■ **Task**
In the material below, find each line holding the string "的参考答案为" and copy it.

Data shown Start Marker

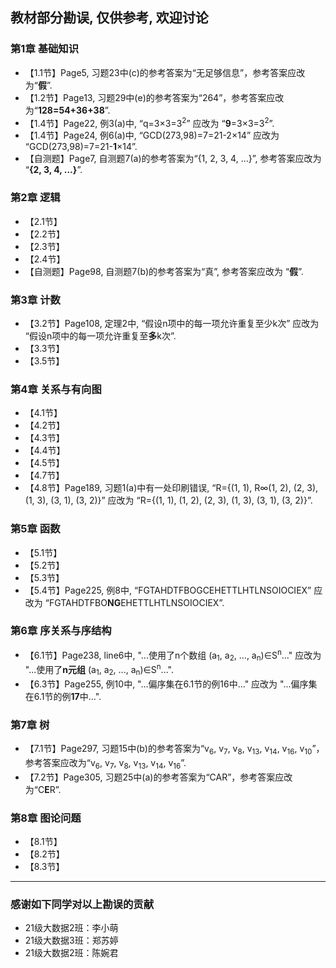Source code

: ## 教材部分勘误, 仅供参考, 欢迎讨论
### 第1章 基础知识
* 【1.1节】Page5, 习题23中(c)的参考答案为“无足够信息”，参考答案应改为“**假**”.
* 【1.2节】Page13, 习题29中(e)的参考答案为“264”，参考答案应改为“**128=54+36+38**”.
* 【1.4节】Page22, 例3(a)中, “q=3×3=3<sup>2</sup>” 应改为 “**9**=3×3=3<sup>2</sup>”.
* 【1.4节】Page24, 例6(a)中, “GCD(273,98)=7=21-2×14” 应改为 “GCD(273,98)=7=21-**1**×14”.
* 【自测题】Page7, 自测题7(a)的参考答案为“{1, 2, 3, 4, ...}”, 参考答案应改为 “**{2, 3, 4, ...}**”.

### 第2章 逻辑
* 【2.1节】 
* 【2.2节】 
* 【2.3节】 
* 【2.4节】 
* 【自测题】Page98, 自测题7(b)的参考答案为“真”, 参考答案应改为 “**假**”.

### 第3章 计数
* 【3.2节】Page108, 定理2中, “假设n项中的每一项允许重复至少k次” 应改为 “假设n项中的每一项允许重复至**多**k次”.
* 【3.3节】 
* 【3.5节】 

### 第4章 关系与有向图
* 【4.1节】 
* 【4.2节】 
* 【4.3节】 
* 【4.4节】 
* 【4.5节】 
* 【4.7节】 
* 【4.8节】Page189, 习题1(a)中有一处印刷错误, “R={(1, 1), R∞(1, 2), (2, 3), (1, 3), (3, 1), (3, 2)}” 应改为 “R={(1, 1), (1, 2), (2, 3), (1, 3), (3, 1), (3, 2)}”.

### 第5章 函数
* 【5.1节】 
* 【5.2节】 
* 【5.3节】 
* 【5.4节】Page225, 例8中, “FGTAHDTFBOGCEHETTLHTLNSOIOCIEX” 应改为 “FGTAHDTFBO**NG**EHETTLHTLNSOIOCIEX”.

### 第6章 序关系与序结构
* 【6.1节】Page238, line6中, "...使用了n个数组 (a<sub>1</sub>, a<sub>2</sub>, ..., a<sub>n</sub>)∈S<sup>n</sup>..." 应改为 "...使用了**n元组** (a<sub>1</sub>, a<sub>2</sub>, ..., a<sub>n</sub>)∈S<sup>n</sup>...".
* 【6.3节】Page255, 例10中, "...偏序集在6.1节的例16中..." 应改为 "...偏序集在6.1节的例**17**中...".


### 第7章 树
* 【7.1节】Page297, 习题15中(b)的参考答案为“v<sub>6</sub>, v<sub>7</sub>, v<sub>8</sub>, v<sub>13</sub>, v<sub>14</sub>, v<sub>16</sub>, v<sub>10</sub>”，参考答案应改为“v<sub>6</sub>, v<sub>7</sub>, v<sub>8</sub>, v<sub>13</sub>, v<sub>14</sub>, v<sub>16</sub>”.
* 【7.2节】Page305, 习题25中(a)的参考答案为“CAR”，参考答案应改为“C**E**R”.

### 第8章 图论问题
* 【8.1节】 
* 【8.2节】 
* 【8.3节】 

---
### 感谢如下同学对以上勘误的贡献
* 21级大数据2班：李小萌
* 21级大数据3班：郑苏婷
* 21级大数据2班：陈婉君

Data shown End Marker

■ **Output of the task**
* 【1.1节】Page5, 习题23中(c)的参考答案为“无足够信息”，参考答案应改为“**假**”.
* 【1.2节】Page13, 习题29中(e)的参考答案为“264”，参考答案应改为“**128=54+36+38**”.
* 【自测题】Page7, 自测题7(a)的参考答案为“{1, 2, 3, 4, ...}”, 参考答案应改为 “**{2, 3, 4, ...}**”.
* 【自测题】Page98, 自测题7(b)的参考答案为“真”, 参考答案应改为 “**假**”.
* 【7.1节】Page297, 习题15中(b)的参考答案为“v<sub>6</sub>, v<sub>7</sub>, v<sub>8</sub>, v<sub>13</sub>, v<sub>14</sub>, v<sub>16</sub>, v<sub>10</sub>”，参考答案应改为“v<sub>6</sub>, v<sub>7</sub>, v<sub>8</sub>, v<sub>13</sub>, v<sub>14</sub>, v<sub>16</sub>”.
* 【7.2节】Page305, 习题25中(a)的参考答案为“CAR”，参考答案应改为“C**E**R”.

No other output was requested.